さすがに風車型手裏剣の先端が盾の背中から出ただけで、こちらにまで被害はない。
目録の説明に書かれた「サイボーグのメタル・ボディすら──」は嘘ではなかった。
それは充分に驚きだし、あれを装備すれば凄まじい火力を得られるだろう。
しかし現状──その装備者は敵だ!
左手で警備員の頭を支え、右手でその背中に掌底を打ち込む。
手裏剣のようにはいかないが、盾は事故車両から投げ出される人形のようにすっ飛んだ。
それが何にぶつかったかなど、確認している暇はなかった。
弾切れまで撃たせようかとも思ったが、その前にこちらがヤラレてしまう!
トモヨは身を翻し、滑るように床を進んだ。
近づく、オークション会場への出入口。
猫耳のすぐ横を、幾つもの風切り音が駆け抜ける。
転がるようにそちら側へと出ると──実に悲惨な光景が広がっていた。
壁を貫通した幾つもの手裏剣が、オークショニアや競売関係者にめり込み、あるいは切り裂いていたからだ。
「おい、お前! 向こうで一体なにが起こっている!」
トモヨの方へ駆けて来る、会場の警備員。
次の瞬間、水平に飛んできた一つが綺麗にその首を切り落とした。
──当たり所が悪ければ一撃!
いや、もしかして出力を変えられる──?
そんなことを考えながら、同時に首なしの警備員を引き寄せ、身を守った。
会場は大混乱。
あちこちで悲鳴と怒号があがり、その中を人々が逃げ惑う。
残った警備員たちは会場の裏へ急行しようとして、あるいは蒐集家たちを守って殉職する。

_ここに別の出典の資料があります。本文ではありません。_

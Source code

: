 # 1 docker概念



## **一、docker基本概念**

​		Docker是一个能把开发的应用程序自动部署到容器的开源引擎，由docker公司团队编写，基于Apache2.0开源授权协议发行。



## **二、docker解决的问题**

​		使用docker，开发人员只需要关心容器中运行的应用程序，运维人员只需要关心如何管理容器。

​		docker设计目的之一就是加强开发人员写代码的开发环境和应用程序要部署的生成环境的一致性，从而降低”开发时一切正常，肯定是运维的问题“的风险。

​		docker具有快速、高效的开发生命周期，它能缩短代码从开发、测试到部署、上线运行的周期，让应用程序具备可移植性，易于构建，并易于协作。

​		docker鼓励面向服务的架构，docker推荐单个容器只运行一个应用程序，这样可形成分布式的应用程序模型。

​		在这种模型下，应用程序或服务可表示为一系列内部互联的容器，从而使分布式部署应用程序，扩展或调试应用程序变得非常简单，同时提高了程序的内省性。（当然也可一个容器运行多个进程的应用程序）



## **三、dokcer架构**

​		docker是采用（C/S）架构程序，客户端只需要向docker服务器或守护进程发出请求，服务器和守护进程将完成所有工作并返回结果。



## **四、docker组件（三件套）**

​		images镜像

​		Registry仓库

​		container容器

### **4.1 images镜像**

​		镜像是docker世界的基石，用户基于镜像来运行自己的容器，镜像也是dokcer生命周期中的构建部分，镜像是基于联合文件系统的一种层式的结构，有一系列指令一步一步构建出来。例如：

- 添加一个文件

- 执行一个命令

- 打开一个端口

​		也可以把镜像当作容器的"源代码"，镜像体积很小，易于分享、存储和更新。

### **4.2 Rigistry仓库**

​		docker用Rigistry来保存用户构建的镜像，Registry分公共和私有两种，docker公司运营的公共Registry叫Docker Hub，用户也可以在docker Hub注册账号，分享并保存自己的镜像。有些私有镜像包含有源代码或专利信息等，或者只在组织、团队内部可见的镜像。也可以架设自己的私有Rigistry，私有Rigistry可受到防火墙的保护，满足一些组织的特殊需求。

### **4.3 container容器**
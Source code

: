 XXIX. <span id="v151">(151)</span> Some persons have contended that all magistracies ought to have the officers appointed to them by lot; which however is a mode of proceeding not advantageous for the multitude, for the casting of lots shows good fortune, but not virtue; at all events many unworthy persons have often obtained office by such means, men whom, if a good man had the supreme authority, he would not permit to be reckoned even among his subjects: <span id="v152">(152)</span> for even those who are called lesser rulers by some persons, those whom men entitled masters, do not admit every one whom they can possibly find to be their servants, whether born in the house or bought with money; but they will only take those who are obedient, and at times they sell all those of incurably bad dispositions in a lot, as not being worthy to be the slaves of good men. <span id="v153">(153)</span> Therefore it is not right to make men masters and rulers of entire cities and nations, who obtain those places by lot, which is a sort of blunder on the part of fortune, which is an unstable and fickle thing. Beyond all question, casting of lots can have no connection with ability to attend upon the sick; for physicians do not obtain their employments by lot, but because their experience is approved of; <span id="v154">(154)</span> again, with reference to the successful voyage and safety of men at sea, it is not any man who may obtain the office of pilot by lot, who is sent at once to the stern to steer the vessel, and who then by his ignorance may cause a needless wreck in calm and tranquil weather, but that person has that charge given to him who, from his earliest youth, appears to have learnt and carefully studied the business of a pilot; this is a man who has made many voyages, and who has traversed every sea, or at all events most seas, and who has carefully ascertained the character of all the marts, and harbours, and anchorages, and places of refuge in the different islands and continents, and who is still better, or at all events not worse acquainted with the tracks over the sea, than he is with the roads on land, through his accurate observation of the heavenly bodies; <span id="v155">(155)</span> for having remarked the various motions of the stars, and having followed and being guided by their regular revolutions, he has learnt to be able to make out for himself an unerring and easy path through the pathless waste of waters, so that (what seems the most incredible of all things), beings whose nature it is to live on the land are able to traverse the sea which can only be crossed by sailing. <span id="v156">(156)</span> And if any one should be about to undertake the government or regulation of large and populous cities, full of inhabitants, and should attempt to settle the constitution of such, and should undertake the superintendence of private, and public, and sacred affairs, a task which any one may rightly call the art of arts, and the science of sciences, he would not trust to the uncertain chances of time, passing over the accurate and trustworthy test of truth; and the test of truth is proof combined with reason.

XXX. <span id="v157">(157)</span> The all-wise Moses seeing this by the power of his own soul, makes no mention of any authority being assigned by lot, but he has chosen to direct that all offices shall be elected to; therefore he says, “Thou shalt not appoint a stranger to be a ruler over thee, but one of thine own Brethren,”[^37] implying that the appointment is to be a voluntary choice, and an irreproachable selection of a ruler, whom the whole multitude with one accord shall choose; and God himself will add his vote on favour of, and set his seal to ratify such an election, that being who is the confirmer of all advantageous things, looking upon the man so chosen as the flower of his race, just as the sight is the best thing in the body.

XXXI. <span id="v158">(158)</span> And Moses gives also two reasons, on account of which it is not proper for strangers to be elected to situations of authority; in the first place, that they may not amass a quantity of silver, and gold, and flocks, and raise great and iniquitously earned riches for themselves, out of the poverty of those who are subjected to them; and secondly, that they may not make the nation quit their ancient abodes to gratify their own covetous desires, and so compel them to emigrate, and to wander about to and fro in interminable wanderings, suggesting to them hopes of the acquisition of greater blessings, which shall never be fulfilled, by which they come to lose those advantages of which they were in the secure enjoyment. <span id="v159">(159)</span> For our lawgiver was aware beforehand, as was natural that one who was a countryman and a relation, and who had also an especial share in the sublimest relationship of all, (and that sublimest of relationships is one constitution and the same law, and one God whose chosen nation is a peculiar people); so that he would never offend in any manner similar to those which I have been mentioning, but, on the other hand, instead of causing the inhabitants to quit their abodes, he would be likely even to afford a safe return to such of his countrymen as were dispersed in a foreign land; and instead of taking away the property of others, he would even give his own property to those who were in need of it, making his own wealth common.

──いくらなんでも、やりすぎだ! びっくりするほど狂っている!
元同社・警備主任の暴挙。オーギガは絶対に許さないだろう。
すぐさま賞金首リストに載せられ、一生追われることになる。
もっともその金額は、私には届かないかもしれないが──
手裏剣の掃射がふいに止んだ。
トモヨは新たな盾を引きずって、少しでも距離を取る。
弾切れだとするなら有難いような、しかし勝手に使われて腹が立つような複雑な心境。
やがて、出入口の向こうにサモジローが現れた。
左右どちらに装着したのか知らないが、投射のために腕を突き出してはいなかった。
刀身から冷気の流れる日本刀──それをしっかり、両手で握っている。
クソ! よくも私の風車型手裏剣を!
警備員の腰に下がる電撃短針銃を抜き、連射する。
神社でかしわ手を打つような、甲高く小気味よい音。
目の奥に焼きつく紫の瞬きと、それが生み出す鼻を突くオゾンの刺激臭。
その中の一発がサモジローを捉えた──と思われた瞬間、霧のような冷気が尾を引いた。
辺りにスパークが走るが、命中したときの輝きではない。
うねるように霧が晴れたとき、カラリと何かが床に落ちた。
真ん中から綺麗に両断された、電撃針だった。
続いて襲い掛かる針を、同じようにサモジローが切り落とす。
トモヨは理解した。
──眼球だ。サモジローは何か特殊な目を装着している!
こちらの手の動き──あるいは弾道そのものを読んでいるのだ。
──まさか、自分の知らない特殊忍具?
電撃短針銃の弾薬が尽きた。
急いで盾の腰にあるポーチに納まった、カートリッジに手を伸ばす。
が、その隙をサモジローは見逃さない。
ダンッと床を踏み、真っ直ぐにこちらへ向かってくる。
忍びの者と剣豪の両刀使い。
まったくいい加減にして欲しい! せめてどちらかにしてくれ!
先に拝借した電撃警棒、トモヨはそれを自分の腰から引き抜くと、盾の後ろに構えて待ち受けた。